The judgment comes from polling Audi's U.S. dealers, who apparently returned a resounding refusal to sell the A1 at a price tag around $25,500, reports Automotive News. "They said: 'This is impossible. You cannot charge this much for small cars,' " de said de Nysschen. "In their mind, they were thinking $18,000, because that's the conditioning our society still has."

Audi's A1 is expected to arrive on the global market as a 2011 model sometime during 2010. The car has been previewed twice in the form of the A1 Metroproject and A1 Sportback concepts. Already an S1 sporty variant is being discussed, setting it to do battle on equal ground with Mini's Cooper, which also has an S variant. Audi could one-up Mini, however, with the introduction of a hybrid, previewed by this concept.

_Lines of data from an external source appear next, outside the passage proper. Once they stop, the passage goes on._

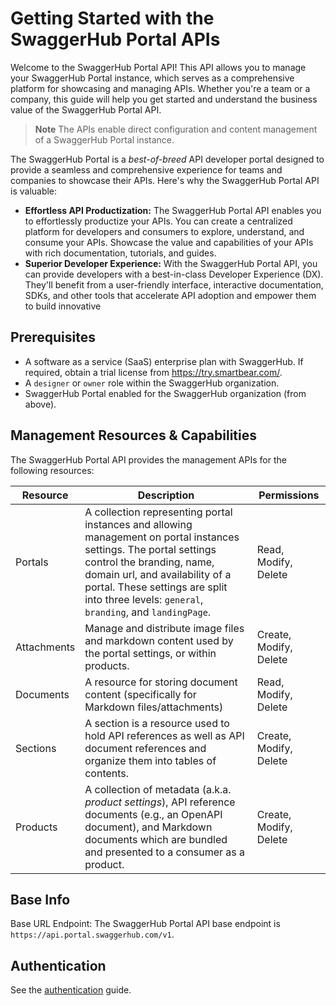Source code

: # Getting Started with the SwaggerHub Portal APIs

Welcome to the SwaggerHub Portal API! This API allows you to manage your SwaggerHub Portal instance, which serves as a comprehensive platform for showcasing and managing APIs. Whether you're a team or a company, this guide will help you get started and understand the business value of the SwaggerHub Portal API.

> **Note** The APIs enable direct configuration and content management of a SwaggerHub Portal instance. 

The SwaggerHub Portal is a _best-of-breed_ API developer portal designed to provide a seamless and comprehensive experience for teams and companies to showcase their APIs. Here's why the SwaggerHub Portal API is valuable:
- **Effortless API Productization:** The SwaggerHub Portal API enables you to effortlessly productize your APIs. You can create a centralized platform for developers and consumers to explore, understand, and consume your APIs. Showcase the value and capabilities of your APIs with rich documentation, tutorials, and guides.
- **Superior Developer Experience:** With the SwaggerHub Portal API, you can provide developers with a best-in-class Developer Experience (DX). They'll benefit from a user-friendly interface, interactive documentation, SDKs, and other tools that accelerate API adoption and empower them to build innovative

## Prerequisites
 - A software as a service (SaaS) enterprise plan with SwaggerHub. If required, obtain a trial license from https://try.smartbear.com/.
 - A `designer` or `owner` role within the SwaggerHub organization.
 - SwaggerHub Portal enabled for the SwaggerHub organization (from above).

## Management Resources & Capabilities
The SwaggerHub Portal API provides the management APIs for the following resources:

| Resource    | Description | Permissions     |
| ----------- | ----------- | ----------- |
| Portals | A collection representing portal instances and allowing management on portal instances settings. The portal settings control the branding, name, domain url, and availability of a portal. These settings are split into three levels: `general`, `branding`, and `landingPage`. | Read, Modify, Delete
| Attachments | Manage and distribute image files and markdown content used by the portal settings, or within products. | Create, Modify, Delete
| Documents | A resource for storing document content (specifically for Markdown files/attachments) | Read, Modify, Delete
| Sections | A section is a resource used to hold API references as well as API document references and organize them into tables of contents. | Create, Modify, Delete
| Products | A collection of metadata (a.k.a. _product settings_), API reference documents (e.g., an OpenAPI document), and Markdown documents which are bundled and presented to a consumer as a product. | Create, Modify, Delete

 ## Base Info
 
 Base URL Endpoint: The SwaggerHub Portal API base endpoint is `https://api.portal.swaggerhub.com/v1`.

 
 ## Authentication

 See the [authentication](./Authentication.md) guide.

The comparison is apt, as the Mini Cooper is arguably the only premium subcompact on the U.S. market at the moment, and Audi's A1 is expected to target that size and market segment over the niche being eyed by Toyota's iQ or the Volkswagen up!.

Though the A1 will be available to European buyers around the 2010-2011 time frame, it won't likely make it to the U.S. until sometime around 2015, or possibly even later, according to de Nysschen, giving the brand more time to develop a widespread public image in the U.S. "I'd like to get [the brand] entrenched much more strongly, and it will probably take us another five to six years. That will be the time that you can kind of roll down the market with a smaller car."